TOKYO (Reuters) - Japanese scientists are getting an up-close lesson on how volcanic islands are formed.
Last week, they landed on Nishinoshima, which was just a rocky outcropping in the Pacific Ocean until two years ago, when spectacular eruptions spewed lava and ash, expanding it to 12 times its size.
Aerial footage of the island, about 1,000 km (620 miles) south of Tokyo, showed a cone in the middle surrounded by vegetation.
Researchers from the Environment Ministry who swam the final distance from a small boat to the island to minimize biological contamination were the first people to set foot on the expanded island on Oct. 20.

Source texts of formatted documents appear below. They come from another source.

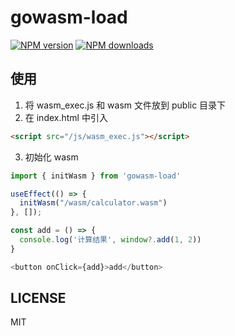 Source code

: # gowasm-load

[![NPM version](https://img.shields.io/npm/v/gowasm-load.svg?style=flat)](https://npmjs.com/package/gowasm-load)
[![NPM downloads](http://img.shields.io/npm/dm/gowasm-load.svg?style=flat)](https://npmjs.com/package/gowasm-load)

## 使用
1. 将 wasm_exec.js 和 wasm 文件放到 public 目录下
2. 在 index.html 中引入
```html
<script src="/js/wasm_exec.js"></script>
```
3. 初始化 wasm
```js
import { initWasm } from 'gowasm-load'

useEffect(() => {
  initWasm("/wasm/calculator.wasm")
}, []);

const add = () => {
  console.log('计算结果', window?.add(1, 2))
}

<button onClick={add}>add</button>
```
## LICENSE

MIT
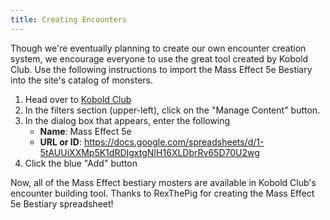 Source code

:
 ```yaml
---
title: Creating Encounters
---
```

Though we're eventually planning to create our own encounter creation system, we encourage everyone
to use the great tool created by Kobold Club. Use the
following instructions to import the Mass Effect 5e Bestiary into the site's catalog of monsters.

1. Head over to [Kobold Club](http://kobold.club/fight/#/encounter-builder)
2. In the filters section (upper-left), click on the "Manage Content" button.
3. In the dialog box that appears, enter the following
    - __Name__: Mass Effect 5e
    - __URL or ID__: https://docs.google.com/spreadsheets/d/1-5tAUUiXXMp5K1dRDIgxtgNIH16XLDbrRv65D70U2wg
4. Click the blue "Add" button
       
Now, all of the Mass Effect bestiary mosters are available in Kobold Club's encounter building tool. Thanks to RexThePig 
for creating the Mass Effect 5e Bestiary spreadsheet!
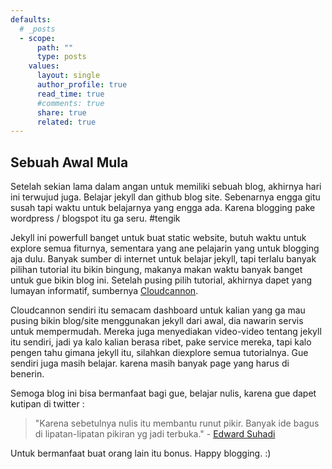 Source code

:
 ```yaml
---
defaults:
  # _posts
  - scope:
      path: ""
      type: posts
    values:
      layout: single
      author_profile: true
      read_time: true
      #comments: true
      share: true
      related: true
---
```

## Sebuah Awal Mula

Setelah sekian lama dalam angan untuk memiliki sebuah blog, akhirnya hari ini terwujud juga. Belajar jekyll dan github blog site. Sebenarnya engga gitu susah tapi waktu untuk belajarnya yang engga ada. Karena blogging pake wordpress / blogspot itu ga seru. #tengik

Jekyll ini powerfull banget untuk buat static website, butuh waktu untuk explore semua fiturnya, sementara yang ane pelajarin yang untuk blogging aja dulu. Banyak sumber di internet untuk belajar jekyll, tapi terlalu banyak pilihan tutorial itu bikin bingung, makanya makan waktu banyak banget untuk gue bikin blog ini. Setelah pusing pilih tutorial, akhirnya dapet yang lumayan informatif, sumbernya [Cloudcannon](https://learn.cloudcannon.com).

Cloudcannon sendiri itu semacam dashboard untuk kalian yang ga mau pusing bikin blog/site menggunakan jekyll dari awal, dia nawarin servis untuk mempermudah. Mereka juga menyediakan video-video tentang jekyll itu sendiri, jadi ya kalo kalian berasa ribet, pake service mereka, tapi kalo pengen tahu gimana jekyll itu, silahkan diexplore semua tutorialnya. Gue sendiri juga masih belajar. karena masih banyak page yang harus di benerin.

Semoga blog ini bisa bermanfaat bagi gue, belajar nulis, karena gue dapet kutipan di twitter :
>"Karena sebetulnya nulis itu membantu runut pikir. Banyak ide bagus di lipatan-lipatan pikiran yg jadi terbuka." - [Edward Suhadi](https://twitter.com/edwardsuhadi)

Untuk bermanfaat buat orang lain itu bonus.
Happy blogging. :)
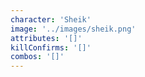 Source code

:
 ```yaml
---
character: 'Sheik'
image: '../images/sheik.png'
attributes: '[]'
killConfirms: '[]'
combos: '[]'
---
```

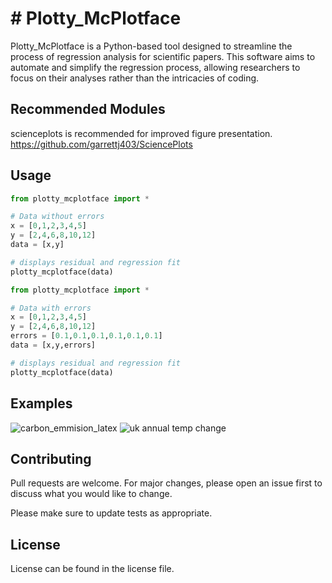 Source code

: # # Plotty_McPlotface

Plotty_McPlotface is a Python-based tool designed to streamline the process of regression analysis for scientific papers. This software aims to automate and simplify the regression process, allowing researchers to focus on their analyses rather than the intricacies of coding.

## Recommended Modules
scienceplots is recommended for improved figure presentation.
https://github.com/garrettj403/SciencePlots
## Usage

```python
from plotty_mcplotface import *

# Data without errors
x = [0,1,2,3,4,5]
y = [2,4,6,8,10,12]
data = [x,y]

# displays residual and regression fit
plotty_mcplotface(data)
```

```python
from plotty_mcplotface import *

# Data with errors
x = [0,1,2,3,4,5]
y = [2,4,6,8,10,12]
errors = [0.1,0.1,0.1,0.1,0.1,0.1]
data = [x,y,errors]

# displays residual and regression fit
plotty_mcplotface(data)
```

## Examples
![carbon_emmision_latex](https://github.com/jackmcqueen02/plotty_mcplotface/assets/157049725/6b550af7-2917-43ab-b049-17d1435e2df1)
![uk annual temp change](https://github.com/jackmcqueen02/plotty_mcplotface/assets/157049725/0a4338fb-fc60-4eec-b3f1-fa247c748007)


## Contributing

Pull requests are welcome. For major changes, please open an issue first
to discuss what you would like to change.

Please make sure to update tests as appropriate.

## License

License can be found in the license file.

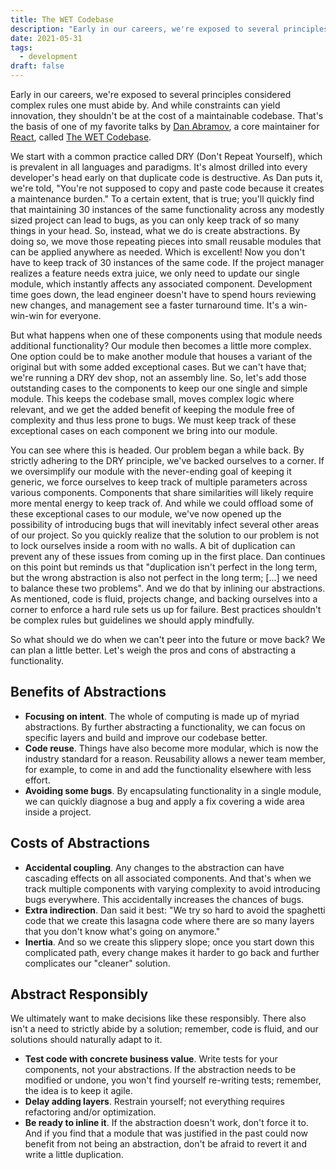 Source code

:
 ```yaml
---
title: The WET Codebase
description: "Early in our careers, we're exposed to several principles which are thought of as hard rules one must abide by. And while constraints can yield innovation, they shouldn't be at the cost of having a maintainable codebase."
date: 2021-05-31
tags:
  - development
draft: false
---
```


Early in our careers, we're exposed to several principles considered complex rules one must abide by. And while constraints can yield innovation, they shouldn't be at the cost of a maintainable codebase. That's the basis of one of my favorite talks by [Dan Abramov](https://overreacted.io), a core maintainer for [React](https://reactjs.org), called [The WET Codebase](https://www.deconstructconf.com/2019/dan-abramov-the-wet-codebase).

We start with a common practice called DRY (Don't Repeat Yourself), which is prevalent in all languages and paradigms. It's almost drilled into every developer's head early on that duplicate code is destructive. As Dan puts it, we're told, "You're not supposed to copy and paste code because it creates a maintenance burden." To a certain extent, that is true; you'll quickly find that maintaining 30 instances of the same functionality across any modestly sized project can lead to bugs, as you can only keep track of so many things in your head. So, instead, what we do is create abstractions. By doing so, we move those repeating pieces into small reusable modules that can be applied anywhere as needed. Which is excellent! Now you don't have to keep track of 30 instances of the same code. If the project manager realizes a feature needs extra juice, we only need to update our single module, which instantly affects any associated component. Development time goes down, the lead engineer doesn't have to spend hours reviewing new changes, and management see a faster turnaround time. It's a win-win-win for everyone.

But what happens when one of these components using that module needs additional functionality? Our module then becomes a little more complex. One option could be to make another module that houses a variant of the original but with some added exceptional cases. But we can't have that; we're running a DRY dev shop, not an assembly line. So, let's add those outstanding cases to the components to keep our one single and simple module. This keeps the codebase small, moves complex logic where relevant, and we get the added benefit of keeping the module free of complexity and thus less prone to bugs. We must keep track of these exceptional cases on each component we bring into our module.

You can see where this is headed. Our problem began a while back. By strictly adhering to the DRY principle, we've backed ourselves to a corner. If we oversimplify our module with the never-ending goal of keeping it generic, we force ourselves to keep track of multiple parameters across various components. Components that share similarities will likely require more mental energy to keep track of. And while we could offload some of these exceptional cases to our module, we've now opened up the possibility of introducing bugs that will inevitably infect several other areas of our project. So you quickly realize that the solution to our problem is not to lock ourselves inside a room with no walls. A bit of duplication can prevent any of these issues from coming up in the first place. Dan continues on this point but reminds us that "duplication isn't perfect in the long term, but the wrong abstraction is also not perfect in the long term; [...] we need to balance these two problems". And we do that by inlining our abstractions. As mentioned, code is fluid, projects change, and backing ourselves into a corner to enforce a hard rule sets us up for failure. Best practices shouldn't be complex rules but guidelines we should apply mindfully.

So what should we do when we can't peer into the future or move back? We can plan a little better. Let's weigh the pros and cons of abstracting a functionality.

## Benefits of Abstractions
- **Focusing on intent**. The whole of computing is made up of myriad abstractions. By further abstracting a functionality, we can focus on specific layers and build and improve our codebase better.
- **Code reuse**. Things have also become more modular, which is now the industry standard for a reason. Reusability allows a newer team member, for example, to come in and add the functionality elsewhere with less effort.
- **Avoiding some bugs**.  By encapsulating functionality in a single module, we can quickly diagnose a bug and apply a fix covering a wide area inside a project.

## Costs of Abstractions
- **Accidental coupling**. Any changes to the abstraction can have cascading effects on all associated components. And that's when we track multiple components with varying complexity to avoid introducing bugs everywhere. This accidentally increases the chances of bugs.
- **Extra indirection**. Dan said it best: "We try so hard to avoid the spaghetti code that we create this lasagna code where there are so many layers that you don't know what's going on anymore."
- **Inertia**. And so we create this slippery slope; once you start down this complicated path, every change makes it harder to go back and further complicates our "cleaner" solution.

## Abstract Responsibly
We ultimately want to make decisions like these responsibly. There also isn't a need to strictly abide by a solution; remember, code is fluid, and our solutions should naturally adapt to it.

- **Test code with concrete business value**. Write tests for your components, not your abstractions. If the abstraction needs to be modified or undone, you won't find yourself re-writing tests; remember, the idea is to keep it agile.
- **Delay adding layers**. Restrain yourself; not everything requires refactoring and/or optimization.
- **Be ready to inline it**. If the abstraction doesn't work, don't force it to. And if you find that a module that was justified in the past could now benefit from not being an abstraction, don't be afraid to revert it and write a little duplication.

They collected rock, plant and insect samples and observed the first colonization of the island by masked gannets, a large seafaring bird.
In 2013, an eruption next to Nishinoshima, a cluster of rocks barely 650 meters long and 200 meters wide (2,132 ft by 656 ft), swallowed the outcropping and grew into a 2.7 square kilometer (1.04 square mile) island, bigger than the city state of Monaco.
Aside from ecological research, the team hopes to collect samples of lava and ash to learn more about the growth process of a volcanic island.
They also planted several seismic monitors around the uninhabited island.
Studying volcanoes is high priority for Japan, which lies on the “Ring of Fire”, a horseshoe-shaped band of fault lines and volcanoes around the Pacific Ocean.